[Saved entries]
* * * * * * * * *

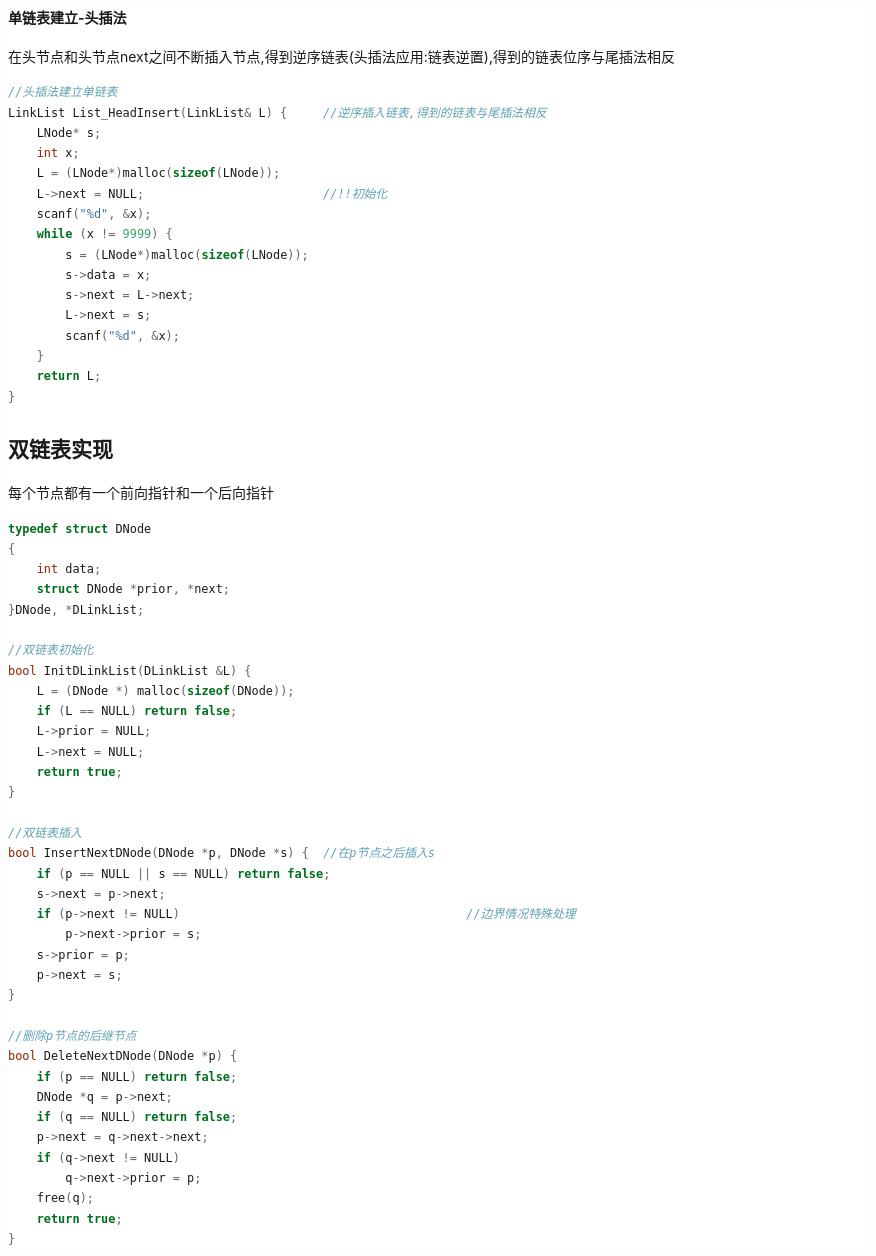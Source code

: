 #### 单链表建立-头插法

在头节点和头节点next之间不断插入节点,得到逆序链表(头插法应用:链表逆置),得到的链表位序与尾插法相反

```c++
//头插法建立单链表
LinkList List_HeadInsert(LinkList& L) {     //逆序插入链表,得到的链表与尾插法相反
    LNode* s;
    int x;
    L = (LNode*)malloc(sizeof(LNode));
    L->next = NULL;                         //!!初始化
    scanf("%d", &x);
    while (x != 9999) {
        s = (LNode*)malloc(sizeof(LNode));
        s->data = x;								
        s->next = L->next;
        L->next = s;
        scanf("%d", &x);
    }
    return L;
}
```

## 双链表实现 

每个节点都有一个前向指针和一个后向指针

```c++
typedef struct DNode
{
    int data;
    struct DNode *prior, *next;   
}DNode, *DLinkList;

//双链表初始化
bool InitDLinkList(DLinkList &L) {
    L = (DNode *) malloc(sizeof(DNode));
    if (L == NULL) return false;
    L->prior = NULL;
    L->next = NULL;
    return true;
}

//双链表插入
bool InsertNextDNode(DNode *p, DNode *s) {  //在p节点之后插入s
    if (p == NULL || s == NULL) return false;
    s->next = p->next;
    if (p->next != NULL)										//边界情况特殊处理
        p->next->prior = s;
    s->prior = p;
    p->next = s;
}

//删除p节点的后继节点
bool DeleteNextDNode(DNode *p) {
    if (p == NULL) return false;
    DNode *q = p->next;
    if (q == NULL) return false;
    p->next = q->next->next;
    if (q->next != NULL) 
        q->next->prior = p;
    free(q);
    return true;
}

```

* * * * * * * * *

▶ _Work item_:
Please repeat every record above exactly, but leave out the pictures.

▶ _Worked solution_:
Source code

: #### 单链表建立-头插法

在头节点和头节点next之间不断插入节点,得到逆序链表(头插法应用:链表逆置),得到的链表位序与尾插法相反

```c++
//头插法建立单链表
LinkList List_HeadInsert(LinkList& L) {     //逆序插入链表,得到的链表与尾插法相反
    LNode* s;
    int x;
    L = (LNode*)malloc(sizeof(LNode));
    L->next = NULL;                         //!!初始化
    scanf("%d", &x);
    while (x != 9999) {
        s = (LNode*)malloc(sizeof(LNode));
        s->data = x;								
        s->next = L->next;
        L->next = s;
        scanf("%d", &x);
    }
    return L;
}
```

## 双链表实现 

每个节点都有一个前向指针和一个后向指针

```c++
typedef struct DNode
{
    int data;
    struct DNode *prior, *next;   
}DNode, *DLinkList;

//双链表初始化
bool InitDLinkList(DLinkList &L) {
    L = (DNode *) malloc(sizeof(DNode));
    if (L == NULL) return false;
    L->prior = NULL;
    L->next = NULL;
    return true;
}

//双链表插入
bool InsertNextDNode(DNode *p, DNode *s) {  //在p节点之后插入s
    if (p == NULL || s == NULL) return false;
    s->next = p->next;
    if (p->next != NULL)										//边界情况特殊处理
        p->next->prior = s;
    s->prior = p;
    p->next = s;
}

//删除p节点的后继节点
bool DeleteNextDNode(DNode *p) {
    if (p == NULL) return false;
    DNode *q = p->next;
    if (q == NULL) return false;
    p->next = q->next->next;
    if (q->next != NULL) 
        q->next->prior = p;
    free(q);
    return true;
}

```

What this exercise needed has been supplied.